◆ **WHAT IS REQUIRED**
Report, in full, each line of the material below in which the string "RESTORE" occurs.

------

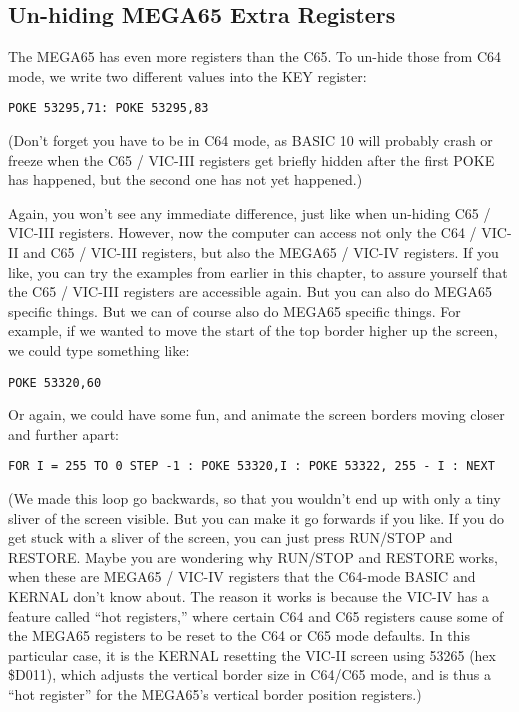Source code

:\subsection{Un-hiding MEGA65 Extra Registers}

The MEGA65 has even more registers than the C65.  To un-hide those from C64 mode, we write two different values into the KEY register:

\begin{tcolorbox}[colback=black,coltext=white]
\verbatimfont{\codefont}
\begin{verbatim}
POKE 53295,71: POKE 53295,83
\end{verbatim}
\end{tcolorbox}

(Don't forget you have to be in C64 mode, as BASIC 10 will probably crash or freeze when the C65 / VIC-III registers get briefly
hidden after the first POKE has happened, but the second one has not yet happened.)

Again, you won't see any immediate difference, just like when un-hiding C65 / VIC-III registers.  However, now the computer
can access not only the C64 / VIC-II and C65 / VIC-III registers, but also the MEGA65 / VIC-IV registers.  If you like,
you can try the examples from earlier in this chapter, to assure yourself that the C65 / VIC-III registers are accessible again.
But you can also do MEGA65 specific things.  But we can of course also do MEGA65 specific things. For example, if we wanted to move
the start of the top border higher up the screen, we could type something like:

\begin{tcolorbox}[colback=black,coltext=white]
\verbatimfont{\codefont}
\begin{verbatim}
POKE 53320,60
\end{verbatim}
\end{tcolorbox}

Or again, we could have some fun, and animate the screen borders moving closer and further apart:

\begin{tcolorbox}[colback=black,coltext=white]
\verbatimfont{\codefont}
\begin{verbatim}
FOR I = 255 TO 0 STEP -1 : POKE 53320,I : POKE 53322, 255 - I : NEXT
\end{verbatim}
\end{tcolorbox}

(We made this loop go backwards, so that you wouldn't end up with only a tiny sliver of the
screen visible.  But you can make it go forwards if you like. If you do get stuck with a sliver
of the screen, you can just press RUN/STOP and RESTORE.  Maybe you are wondering why RUN/STOP
and RESTORE works, when these are MEGA65 / VIC-IV registers that the C64-mode BASIC and KERNAL
don't know about.  The reason it works is because the VIC-IV has a feature called ``hot registers,''
where certain C64 and C65 registers cause some of the MEGA65 registers to be reset to the C64 or
C65 mode defaults. In this particular case, it is the KERNAL resetting the VIC-II screen using
53265 (hex \$D011), which adjusts the vertical border size in C64/C65 mode, and is thus a ``hot register''
for the MEGA65's vertical border position registers.)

------

◆ **RESULT BELOW**
of the screen, you can just press RUN/STOP and RESTORE.  Maybe you are wondering why RUN/STOP
and RESTORE works, when these are MEGA65 / VIC-IV registers that the C64-mode BASIC and KERNAL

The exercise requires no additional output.